**RECORD EXTRACTS:**
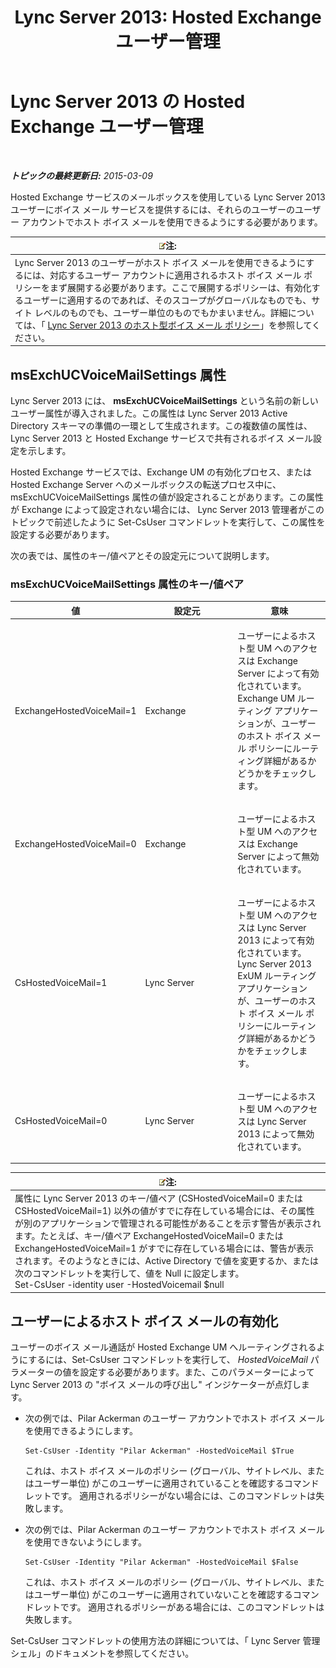 ﻿---
title: 'Lync Server 2013: Hosted Exchange ユーザー管理'
TOCTitle: Hosted Exchange ユーザー管理
ms:assetid: e8723af5-0604-4d7d-bad2-463a9832efb4
ms:mtpsurl: https://technet.microsoft.com/ja-jp/library/Gg399037(v=OCS.15)
ms:contentKeyID: 48274017
ms.date: 05/19/2016
mtps_version: v=OCS.15
ms.translationtype: HT
---

# Lync Server 2013 の Hosted Exchange ユーザー管理

 

_**トピックの最終更新日:** 2015-03-09_

Hosted Exchange サービスのメールボックスを使用している Lync Server 2013 ユーザーにボイス メール サービスを提供するには、それらのユーザーのユーザー アカウントでホスト ボイス メールを使用できるようにする必要があります。

<table>
<thead>
<tr class="header">
<th><img src="images/Gg412781.note(OCS.15).gif" title="note" alt="note" />注:</th>
</tr>
</thead>
<tbody>
<tr class="odd">
<td>Lync Server 2013 のユーザーがホスト ボイス メールを使用できるようにするには、対応するユーザー アカウントに適用されるホスト ボイス メール ポリシーをまず展開する必要があります。ここで展開するポリシーは、有効化するユーザーに適用するのであれば、そのスコープがグローバルなものでも、サイト レベルのものでも、ユーザー単位のものでもかまいません。詳細については、「 <a href="lync-server-2013-hosted-voice-mail-policies.md">Lync Server 2013 のホスト型ボイス メール ポリシー</a>」を参照してください。</td>
</tr>
</tbody>
</table>


## msExchUCVoiceMailSettings 属性

Lync Server 2013 には、 **msExchUCVoiceMailSettings** という名前の新しいユーザー属性が導入されました。この属性は Lync Server 2013 Active Directory スキーマの準備の一環として生成されます。この複数値の属性は、 Lync Server 2013 と Hosted Exchange サービスで共有されるボイス メール設定を示します。

Hosted Exchange サービスでは、Exchange UM の有効化プロセス、または Hosted Exchange Server へのメールボックスの転送プロセス中に、msExchUCVoiceMailSettings 属性の値が設定されることがあります。この属性が Exchange によって設定されない場合には、 Lync Server 2013 管理者がこのトピックで前述したように Set-CsUser コマンドレットを実行して、この属性を設定する必要があります。

次の表では、属性のキー/値ペアとその設定元について説明します。

### msExchUCVoiceMailSettings 属性のキー/値ペア

<table>
<colgroup>
<col style="width: 33%" />
<col style="width: 33%" />
<col style="width: 33%" />
</colgroup>
<thead>
<tr class="header">
<th>値</th>
<th>設定元</th>
<th>意味</th>
</tr>
</thead>
<tbody>
<tr class="odd">
<td><p>ExchangeHostedVoiceMail=1</p></td>
<td><p>Exchange</p></td>
<td><p>ユーザーによるホスト型 UM へのアクセスは Exchange Server によって有効化されています。 Exchange UM ルーティング アプリケーションが、ユーザーのホスト ボイス メール ポリシーにルーティング詳細があるかどうかをチェックします。</p></td>
</tr>
<tr class="even">
<td><p>ExchangeHostedVoiceMail=0</p></td>
<td><p>Exchange</p></td>
<td><p>ユーザーによるホスト型 UM へのアクセスは Exchange Server によって無効化されています。</p></td>
</tr>
<tr class="odd">
<td><p>CsHostedVoiceMail=1</p></td>
<td><p>Lync Server</p></td>
<td><p>ユーザーによるホスト型 UM へのアクセスは Lync Server 2013 によって有効化されています。 Lync Server 2013 ExUM ルーティング アプリケーションが、ユーザーのホスト ボイス メール ポリシーにルーティング詳細があるかどうかをチェックします。</p></td>
</tr>
<tr class="even">
<td><p>CsHostedVoiceMail=0</p></td>
<td><p>Lync Server</p></td>
<td><p>ユーザーによるホスト型 UM へのアクセスは Lync Server 2013 によって無効化されています。</p></td>
</tr>
</tbody>
</table>


<table>
<thead>
<tr class="header">
<th><img src="images/Gg412781.note(OCS.15).gif" title="note" alt="note" />注:</th>
</tr>
</thead>
<tbody>
<tr class="odd">
<td>属性に Lync Server 2013 のキー/値ペア (CSHostedVoiceMail=0 または CSHostedVoiceMail=1) 以外の値がすでに存在している場合には、その属性が別のアプリケーションで管理される可能性があることを示す警告が表示されます。たとえば、キー/値ペア ExchangeHostedVoiceMail=0 または ExchangeHostedVoiceMail=1 がすでに存在している場合には、警告が表示されます。そのようなときには、Active Directory で値を変更するか、または次のコマンドレットを実行して、値を Null に設定します。<br />
Set-CsUser -identity user -HostedVoicemail $null</td>
</tr>
</tbody>
</table>


## ユーザーによるホスト ボイス メールの有効化

ユーザーのボイス メール通話が Hosted Exchange UM へルーティングされるようにするには、Set-CsUser コマンドレットを実行して、 *HostedVoiceMail* パラメーターの値を設定する必要があります。また、このパラメーターによって Lync Server 2013 の "ボイス メールの呼び出し" インジケーターが点灯します。

  - 次の例では、Pilar Ackerman のユーザー アカウントでホスト ボイス メールを使用できるようにします。
    
        Set-CsUser -Identity "Pilar Ackerman" -HostedVoiceMail $True
    
    これは、ホスト ボイス メールのポリシー (グローバル、サイトレベル、またはユーザー単位) がこのユーザーに適用されていることを確認するコマンドレットです。 適用されるポリシーがない場合には、このコマンドレットは失敗します。

  - 次の例では、Pilar Ackerman のユーザー アカウントでホスト ボイス メールを使用できないようにします。
    
        Set-CsUser -Identity "Pilar Ackerman" -HostedVoiceMail $False
    
    これは、ホスト ボイス メールのポリシー (グローバル、サイトレベル、またはユーザー単位) がこのユーザーに適用されていないことを確認するコマンドレットです。 適用されるポリシーがある場合には、このコマンドレットは失敗します。

Set-CsUser コマンドレットの使用方法の詳細については、「 Lync Server 管理シェル」のドキュメントを参照してください。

**TASK DESCRIPTION:** Tally the lines of the material above that include the string "ポリシーにルーティング詳細があるかどうかをチェックします", then give the number with no other text.

**SOLUTION:** 2